Disclaimer for Fancy-Pants Linguists: This is a course that is intended to help learners of Japanese understand its grammar. I’m sure that there are some linguists and Japanese teachers (especially) out there who will read it and want to strangle me. I’m not trying to rewrite the official organization of grammar for the world, though. Instead, I’m trying to show students a way that they can look at Japanese grammar in order to understand it in terms of English. With this guide, students should be able to do two things: (1) Have a better understanding as to why Japanese sentences are structured the way they are, and (2) Create their own sentences more readily and accurately.

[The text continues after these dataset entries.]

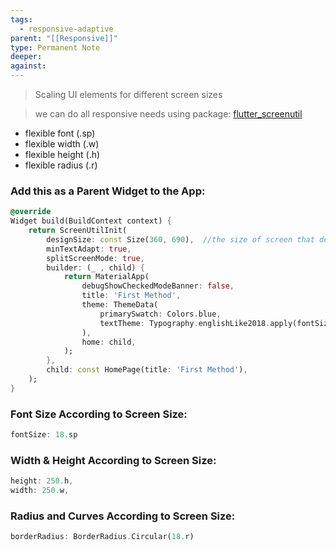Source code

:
 ```yaml
---
tags:
  - responsive-adaptive
parent: "[[Responsive]]"
type: Permanent Note
deeper: 
against:
---
```

>Scaling UI elements for different screen sizes

> we can do all responsive needs using package: [flutter_screenutil](https://pub.dev/packages/flutter_screenutil)
- flexible font       (.sp)
- flexible width     (.w)
- flexible height    (.h)
- flexible radius    (.r)
### Add this as a Parent Widget to the App:
```dart
@override
Widget build(BuildContext context) {
	return ScreenUtilInit(
		designSize: const Size(360, 690),  //the size of screen that designer work on it on figma
		minTextAdapt: true, 
		splitScreenMode: true,
		builder: (_ , child) {
			return MaterialApp( 
				debugShowCheckedModeBanner: false,
				title: 'First Method', 
				theme: ThemeData( 
					primarySwatch: Colors.blue,
					textTheme: Typography.englishLike2018.apply(fontSizeFactor: 1.sp),
				),
				home: child,
			); 
		},
		child: const HomePage(title: 'First Method'),
	); 
}
```

### Font Size According to Screen Size:
```dart
fontSize: 18.sp
```
### Width & Height According to Screen Size:
```dart
height: 250.h, 
width: 250.w, 
```
### Radius and Curves According to Screen Size:
```dart
borderRadius: BorderRadius.Circular(18.r)
```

Disclaimer for Absolute Beginners: If you are just beginning to study Japanese, then a lot of this is probably going to make your head spin. That's OK. When studying a language there are always two types of new language content: (1) Things I am ready to learn, and (2) Things I will be ready to learn at a higher level. If an explanation seems too difficult, then do your best to read through it, don't stress about not understanding it, then come back to it at a later date when your Japanese is at a higher level (for example, after you have gone through all of Phase 1, Phase 2, etc.).
Disclaimer for Lazy People: This course goes into ridiculous detail on a lot of grammar topics. Some might think that the volume of information presented is overwhelming, might think, No thanks, man. This is too much. But don’t worry about feeling that way. Skim over stuff that is overwhelming. Or come back and read it later when you have some spare time. You don’t have to be some psycho-motivated polyglot lingophile to learn Japanese. You just need to have fun and stay motivated. If you get consistent, high volumes of level-appropriate language exposure, you will learn Japanese. So no pressure. Let’s enjoy this journey…
Additionally, I should mention that, although we use kanji in our example sentences, you do not need to know/understand the kanji being used in this course.
We use kanji in our sentences because we always write Japanese the same way that native speakers write it. Attempting to read sentences like this, and getting lots of exposure to them, will help your brain to gradually see kanji as images (more specifically, as "sight vocabulary"—more on this in Kanji Mastery).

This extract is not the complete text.